25. A system/furnace as claimed in anyone of claims 1 to 24 wherein the power feed
into the furnace can comprise thyrister power driven.
26. A system/furnace as claimed in anyone of claims 1 to 25 wherein the
temperature controller is basically a digital programmer controlled
microprocessor based PID temperatures controller with ramp facility compatible
with different type of thermocouples.
27. A method for carrying out the evaluation of oxidation resistance of carbon^
containing refractorieSj using system/furnace as claimed in claims 1 to 26
comprising :
i) controlling the rate of heating from 3 to 7°C/minute.
ii) temperature control accuracy : within _i 2°C of set point
iii) temperature uniformity inside furnace :
within ± 0.5% at the set temperature above 100°C.
iv) thermocouples : Pt. - Pt. Rh 13% (R type) or Pt. - Pt. Rh 10% (S type)
28. A system/furnace for improved oxidation resistance measuring and a method for
carrying out the evaluation of oxidation resistance of carbon containing
refractories using such system/furnace substantially such as hereindescribed
with reference to the accompanying figures and examples.

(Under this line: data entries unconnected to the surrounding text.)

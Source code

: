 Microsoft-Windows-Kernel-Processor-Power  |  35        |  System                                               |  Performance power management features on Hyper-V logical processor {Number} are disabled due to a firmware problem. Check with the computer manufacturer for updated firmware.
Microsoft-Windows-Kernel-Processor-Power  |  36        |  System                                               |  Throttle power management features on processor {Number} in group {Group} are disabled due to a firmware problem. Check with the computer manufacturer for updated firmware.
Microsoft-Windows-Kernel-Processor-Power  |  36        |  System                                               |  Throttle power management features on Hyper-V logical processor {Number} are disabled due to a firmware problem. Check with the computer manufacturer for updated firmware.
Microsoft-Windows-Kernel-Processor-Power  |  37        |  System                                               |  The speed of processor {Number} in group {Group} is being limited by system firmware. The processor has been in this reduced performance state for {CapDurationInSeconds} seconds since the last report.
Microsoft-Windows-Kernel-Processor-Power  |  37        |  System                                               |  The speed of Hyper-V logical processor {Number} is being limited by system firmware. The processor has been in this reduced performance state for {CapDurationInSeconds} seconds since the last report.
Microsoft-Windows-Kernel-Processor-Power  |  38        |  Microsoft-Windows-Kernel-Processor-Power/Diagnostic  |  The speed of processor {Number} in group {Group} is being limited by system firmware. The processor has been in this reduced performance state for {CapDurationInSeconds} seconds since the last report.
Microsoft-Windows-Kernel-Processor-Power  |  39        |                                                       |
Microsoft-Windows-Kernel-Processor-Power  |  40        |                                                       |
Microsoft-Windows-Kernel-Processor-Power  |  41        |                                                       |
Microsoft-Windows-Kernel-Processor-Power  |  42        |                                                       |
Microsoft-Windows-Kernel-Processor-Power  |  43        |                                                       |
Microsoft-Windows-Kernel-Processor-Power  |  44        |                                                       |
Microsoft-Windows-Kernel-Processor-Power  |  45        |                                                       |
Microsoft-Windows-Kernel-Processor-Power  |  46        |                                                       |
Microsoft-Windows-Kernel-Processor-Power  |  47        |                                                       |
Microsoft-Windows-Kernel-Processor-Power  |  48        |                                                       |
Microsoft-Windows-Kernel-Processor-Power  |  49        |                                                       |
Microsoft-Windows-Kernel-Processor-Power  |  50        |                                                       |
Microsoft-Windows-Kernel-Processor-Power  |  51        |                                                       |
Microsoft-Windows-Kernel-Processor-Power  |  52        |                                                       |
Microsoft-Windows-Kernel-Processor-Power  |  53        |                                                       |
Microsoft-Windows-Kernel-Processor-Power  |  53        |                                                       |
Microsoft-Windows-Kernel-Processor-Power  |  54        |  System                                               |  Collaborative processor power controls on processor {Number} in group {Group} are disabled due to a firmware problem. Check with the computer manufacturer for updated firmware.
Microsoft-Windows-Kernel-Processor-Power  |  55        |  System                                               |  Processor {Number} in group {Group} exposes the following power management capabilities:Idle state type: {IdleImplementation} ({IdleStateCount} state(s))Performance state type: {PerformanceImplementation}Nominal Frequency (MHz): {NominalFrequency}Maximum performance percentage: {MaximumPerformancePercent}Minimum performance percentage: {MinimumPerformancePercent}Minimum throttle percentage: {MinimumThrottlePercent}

An improved oxidation resistance measuring furnace and in particular
improvement in furnace for comparative evaluation of oxidation resistance of
carbon containing refractories. The system /furnace of the invention basically
comprises of an enclosed chamber for heating having hearth/plate for placing of
the test samples said hearth/plate having at least a portion thereof rotatable
under controlled speed and duration of rotation ; means for controlled heating of
the chamber; releasable closure means for sample placement/replacement on
the rotary hearth/plate ; means for providing controlled atmosphere/air for
oxidation in said chamber ; and means for visual inspection of the oxidation
process.
The furnace provides for determination of oxidation resistance which will
generate accurate and reproducible comparative result with more number of
samples at a time and adapted for uniform exposure to air/gas (furnace
atmosphere) and temperature. The furnace would achieve uniform temperature
distribution. The improved oxidation resistance measuring furnace is adapted to
test upto six numbers of samples of 40 or 50 mm diameter at a time for
comparative evaluation and is directed to provide for an improved oxidation
resistance measuring furnace having means for controlled rate of heating,
soaking time, cooling rate and duration of rotation.The improved oxidation
resistance measuring furnace is further adapted for creating desired gas
atmosphere for different heat treatment and kinetic studies.